■ GIVEN ENTRIES ■
=-=-=

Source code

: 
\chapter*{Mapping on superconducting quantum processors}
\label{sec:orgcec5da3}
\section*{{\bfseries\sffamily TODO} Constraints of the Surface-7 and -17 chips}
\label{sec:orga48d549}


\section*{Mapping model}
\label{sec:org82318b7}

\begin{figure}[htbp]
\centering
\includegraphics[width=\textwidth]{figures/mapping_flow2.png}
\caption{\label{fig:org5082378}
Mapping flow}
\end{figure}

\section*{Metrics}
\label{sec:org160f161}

=-=-=

Write the entries out again exactly.

Source code

: 
\chapter*{Mapping on superconducting quantum processors}
\label{sec:orgcec5da3}
\section*{{\bfseries\sffamily TODO} Constraints of the Surface-7 and -17 chips}
\label{sec:orga48d549}


\section*{Mapping model}
\label{sec:org82318b7}

\begin{figure}[htbp]
\centering
\includegraphics[width=\textwidth]{figures/mapping_flow2.png}
\caption{\label{fig:org5082378}
Mapping flow}
\end{figure}

\section*{Metrics}
\label{sec:org160f161}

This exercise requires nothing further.